_Excerpted data:_
▽

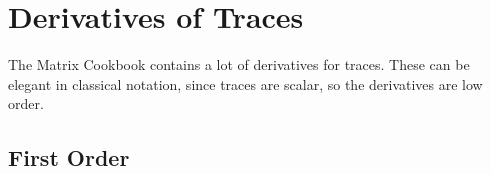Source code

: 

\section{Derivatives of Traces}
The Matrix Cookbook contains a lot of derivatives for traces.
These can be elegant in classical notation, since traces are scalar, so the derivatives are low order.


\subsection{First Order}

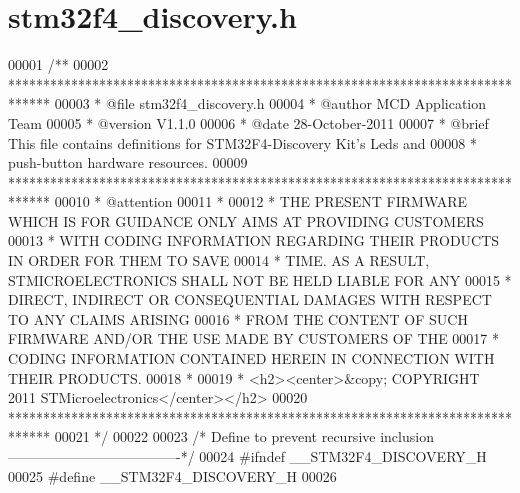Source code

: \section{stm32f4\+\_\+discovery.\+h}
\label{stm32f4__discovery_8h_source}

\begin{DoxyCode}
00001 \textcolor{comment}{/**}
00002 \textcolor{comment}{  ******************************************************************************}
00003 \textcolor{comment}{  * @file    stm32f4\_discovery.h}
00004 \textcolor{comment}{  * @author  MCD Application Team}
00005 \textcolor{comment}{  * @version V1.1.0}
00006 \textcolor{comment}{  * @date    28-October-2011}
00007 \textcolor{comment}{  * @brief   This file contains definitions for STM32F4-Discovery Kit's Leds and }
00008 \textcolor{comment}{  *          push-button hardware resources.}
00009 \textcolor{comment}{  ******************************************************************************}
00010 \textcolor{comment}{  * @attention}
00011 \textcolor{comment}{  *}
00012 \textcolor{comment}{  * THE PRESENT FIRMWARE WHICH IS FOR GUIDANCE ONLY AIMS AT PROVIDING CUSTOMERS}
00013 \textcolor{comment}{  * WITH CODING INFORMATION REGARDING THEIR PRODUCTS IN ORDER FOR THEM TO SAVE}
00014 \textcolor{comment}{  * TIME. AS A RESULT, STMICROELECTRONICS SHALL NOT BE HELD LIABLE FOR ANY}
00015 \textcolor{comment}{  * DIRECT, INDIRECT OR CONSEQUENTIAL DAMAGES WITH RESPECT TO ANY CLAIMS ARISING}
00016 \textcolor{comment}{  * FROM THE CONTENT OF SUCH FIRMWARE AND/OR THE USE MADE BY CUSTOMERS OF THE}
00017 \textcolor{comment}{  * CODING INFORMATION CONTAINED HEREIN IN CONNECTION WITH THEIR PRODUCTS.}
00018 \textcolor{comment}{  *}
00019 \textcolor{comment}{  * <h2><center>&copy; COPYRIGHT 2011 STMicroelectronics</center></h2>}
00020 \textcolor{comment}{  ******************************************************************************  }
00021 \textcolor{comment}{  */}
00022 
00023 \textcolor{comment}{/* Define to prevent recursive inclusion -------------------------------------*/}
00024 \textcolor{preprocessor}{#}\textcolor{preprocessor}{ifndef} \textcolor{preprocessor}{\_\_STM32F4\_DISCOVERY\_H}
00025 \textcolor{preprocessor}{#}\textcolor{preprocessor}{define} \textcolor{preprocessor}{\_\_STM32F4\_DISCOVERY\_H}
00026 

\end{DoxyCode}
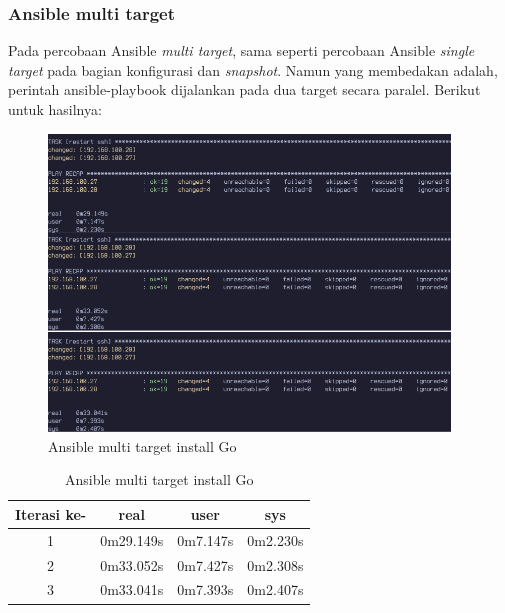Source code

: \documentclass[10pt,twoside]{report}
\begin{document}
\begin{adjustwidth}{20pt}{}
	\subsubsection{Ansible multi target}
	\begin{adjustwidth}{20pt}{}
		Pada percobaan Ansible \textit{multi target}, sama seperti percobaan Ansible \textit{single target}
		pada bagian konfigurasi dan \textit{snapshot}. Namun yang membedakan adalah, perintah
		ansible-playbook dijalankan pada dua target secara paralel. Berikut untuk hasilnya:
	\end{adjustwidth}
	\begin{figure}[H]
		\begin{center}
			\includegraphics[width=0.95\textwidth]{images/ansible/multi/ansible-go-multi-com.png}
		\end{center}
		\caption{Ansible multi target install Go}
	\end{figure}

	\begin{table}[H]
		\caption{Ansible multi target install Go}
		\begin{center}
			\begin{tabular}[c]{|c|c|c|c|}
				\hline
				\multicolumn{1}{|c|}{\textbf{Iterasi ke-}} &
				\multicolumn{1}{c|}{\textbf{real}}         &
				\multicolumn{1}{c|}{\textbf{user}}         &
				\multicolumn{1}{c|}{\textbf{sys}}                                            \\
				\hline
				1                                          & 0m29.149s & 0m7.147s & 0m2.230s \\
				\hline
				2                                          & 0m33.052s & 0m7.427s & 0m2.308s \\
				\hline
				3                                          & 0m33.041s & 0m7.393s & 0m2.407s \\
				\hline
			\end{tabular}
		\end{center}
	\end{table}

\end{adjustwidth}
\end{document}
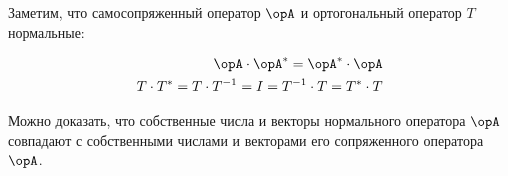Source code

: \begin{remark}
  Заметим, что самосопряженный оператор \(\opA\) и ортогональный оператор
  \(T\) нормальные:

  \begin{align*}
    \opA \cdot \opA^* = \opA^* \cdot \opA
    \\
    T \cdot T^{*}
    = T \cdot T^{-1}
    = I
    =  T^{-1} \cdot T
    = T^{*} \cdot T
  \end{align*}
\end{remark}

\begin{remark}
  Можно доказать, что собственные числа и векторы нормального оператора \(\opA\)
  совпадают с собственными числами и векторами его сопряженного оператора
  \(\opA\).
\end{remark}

△

The lines above from the line with "Define to prevent" through the line with "Pada percobaan Ansible" are to be given again word for word, with no pictures among them.

00023 \textcolor{comment}{/* Define to prevent recursive inclusion -------------------------------------*/}
00024 \textcolor{preprocessor}{#}\textcolor{preprocessor}{ifndef} \textcolor{preprocessor}{\_\_STM32F4\_DISCOVERY\_H}
00025 \textcolor{preprocessor}{#}\textcolor{preprocessor}{define} \textcolor{preprocessor}{\_\_STM32F4\_DISCOVERY\_H}
00026 

\end{DoxyCode}
Source code

: \documentclass[10pt,twoside]{report}
\begin{document}
\begin{adjustwidth}{20pt}{}
	\subsubsection{Ansible multi target}
	\begin{adjustwidth}{20pt}{}
		Pada percobaan Ansible \textit{multi target}, sama seperti percobaan Ansible \textit{single target}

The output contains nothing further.